Could I first just follow up on the previous questions? The volume discounts, I mean, that is, I guess, a regular part of the business. But is that sort of something that you do on an annual basis with these customers? Or do they happen once in a while? I mean, will you benefit from the larger volumes you're seeing now driven by these volume discounts for a period? And then just a question on the cash flow impact from the prepaid mobile operated traffic tariffs. Is this expected to bounce back as you use volumes on these contracts? And are you actually taking any risk relating to volumes?
Right. If we start off with the price negotiation, there is not a particular cycle. But when you work with some of the world's largest companies, you have a continuous dialogue and reassess. So there is no particular timeline. I think why you're seeing this perhaps a bit more pronounced in Q3 and Q4, is to recognize where we were 12 months ago, where we were quite open that the majority of our growth in absolute terms were generated by a subset of our customers, our very largest customers, right? We also said in the beginning of this year, and we said throughout this year that we're increasing seeing a broader base growth. Now when you look at the comparables and you look at the impact year-on-year, recognizing that a large part, and outside part of the growth contribution came from these customers 1 year back. And it's exactly those customers where we have started some new pricing. That's why you get a little bit of a pronounced effect in Q3 and Q4. Of course, as we broaden our growth, that type of concentration decreases, right, and we already see that. So it's a little bit special with this 1 or 2 quarters based on the concentration we had 1 year back. But both on the organic side, that's changing and even more so with the acquired agenda, of course, there's a greater breadth of the business. Then on the other question, Roshan, on...
Yes, I mean, I can try to answer that. I mean obviously, when we do these transactions, we are -- we have a number of risks, obviously, that we try to mitigate and manage. We have obviously clauses in the contract that could protect us, for example, in certain types of force majeure situations or in a tech shift situation, et cetera. We also -- I think in the case of these contracts very often, and I think in at least talking about the transactions for this quarter in all of these cases, actually put in software solutions in terms of a firewall at the operator that make sure that we can secure that all of the traffic is ending up with us and that there are no ways around it. But at the end of the day, yes, I mean, there is a certain volume commitment that we make. And here, we rely on our long expertise. Many of these are repeating customers with us also. So we have a good insight into the history of the traffic. But there is an underlying sort of volume risk that is inherent in these kind of contactors.
Yes. There is -- but he also so that we think, obviously, making this transaction, we think the risk is very manageable.
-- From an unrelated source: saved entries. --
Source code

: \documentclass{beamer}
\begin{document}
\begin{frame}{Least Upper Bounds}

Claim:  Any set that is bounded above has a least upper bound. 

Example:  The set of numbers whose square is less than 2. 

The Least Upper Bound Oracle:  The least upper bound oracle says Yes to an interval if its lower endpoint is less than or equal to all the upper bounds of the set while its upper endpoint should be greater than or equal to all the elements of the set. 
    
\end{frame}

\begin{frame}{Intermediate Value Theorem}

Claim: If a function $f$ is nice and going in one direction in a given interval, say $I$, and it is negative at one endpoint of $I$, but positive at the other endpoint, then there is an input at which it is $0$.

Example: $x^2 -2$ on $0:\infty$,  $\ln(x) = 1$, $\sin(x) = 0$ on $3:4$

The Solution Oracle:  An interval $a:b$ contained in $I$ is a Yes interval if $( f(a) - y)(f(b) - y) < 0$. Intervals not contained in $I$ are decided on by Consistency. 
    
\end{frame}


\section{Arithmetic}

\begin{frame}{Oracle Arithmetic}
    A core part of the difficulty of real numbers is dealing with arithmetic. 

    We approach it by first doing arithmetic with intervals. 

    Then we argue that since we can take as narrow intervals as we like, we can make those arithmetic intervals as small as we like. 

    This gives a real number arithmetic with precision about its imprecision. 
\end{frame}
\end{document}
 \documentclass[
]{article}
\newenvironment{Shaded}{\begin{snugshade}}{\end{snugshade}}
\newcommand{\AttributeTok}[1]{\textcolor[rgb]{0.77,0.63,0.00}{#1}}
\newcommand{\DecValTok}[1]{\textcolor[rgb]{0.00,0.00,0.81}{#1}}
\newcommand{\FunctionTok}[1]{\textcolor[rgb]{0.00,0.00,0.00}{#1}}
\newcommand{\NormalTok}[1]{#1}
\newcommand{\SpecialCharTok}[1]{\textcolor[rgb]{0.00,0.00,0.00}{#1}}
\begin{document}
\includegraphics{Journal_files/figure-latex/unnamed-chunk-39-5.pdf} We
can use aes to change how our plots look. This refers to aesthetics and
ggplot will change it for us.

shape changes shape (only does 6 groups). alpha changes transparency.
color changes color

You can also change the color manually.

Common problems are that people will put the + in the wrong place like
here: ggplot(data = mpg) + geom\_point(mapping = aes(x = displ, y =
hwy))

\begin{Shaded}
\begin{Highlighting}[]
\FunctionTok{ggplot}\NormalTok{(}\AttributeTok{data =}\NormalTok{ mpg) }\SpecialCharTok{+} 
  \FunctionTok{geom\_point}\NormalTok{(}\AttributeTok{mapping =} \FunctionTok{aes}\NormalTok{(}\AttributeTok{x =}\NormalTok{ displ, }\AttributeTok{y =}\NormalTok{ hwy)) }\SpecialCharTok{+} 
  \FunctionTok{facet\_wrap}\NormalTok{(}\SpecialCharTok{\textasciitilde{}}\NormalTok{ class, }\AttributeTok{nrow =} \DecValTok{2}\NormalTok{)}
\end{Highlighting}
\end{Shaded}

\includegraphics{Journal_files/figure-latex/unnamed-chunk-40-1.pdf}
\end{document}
And they just this is made by the -- our longest standing experts, being 20, 25-year messaging veterans having seen this many, many, many of times. So we think the risk is very manageable. But yes, there are risks in certain types of deals, and this is one of them, and what we think is very manageable.
And then relating to the cash flow impact, should we see this coming back at the use the volumes?
Yes. I mean I missed to answer on that. I mean that can vary a little bit depending on the clauses in the specific contracts. It does come back over the lifetime of the contract, whether it comes down evenly over the lifetime of the contract, sometimes in towards more tilted towards beginning and sometimes more tilted towards the end. That is really an individual contract decision. But yes, it comes back over the lifetime of the contract.
Your next question comes from the line of Daniel Djurberg of Handelsbanken.
Yes, 2 questions. You might have touched upon this. But again, on the volume discounts. Is this only part of the big U.S. tech companies or only a few of them? And also, is it impacting the full quarter? Is it just part of the quarter? Will it be similar Q4 or we see increasing before being more evening it out, so to say? And if also you could comment on how large part of the messaging revenue that came from this U.S. big tech in Q3 versus 1 year back?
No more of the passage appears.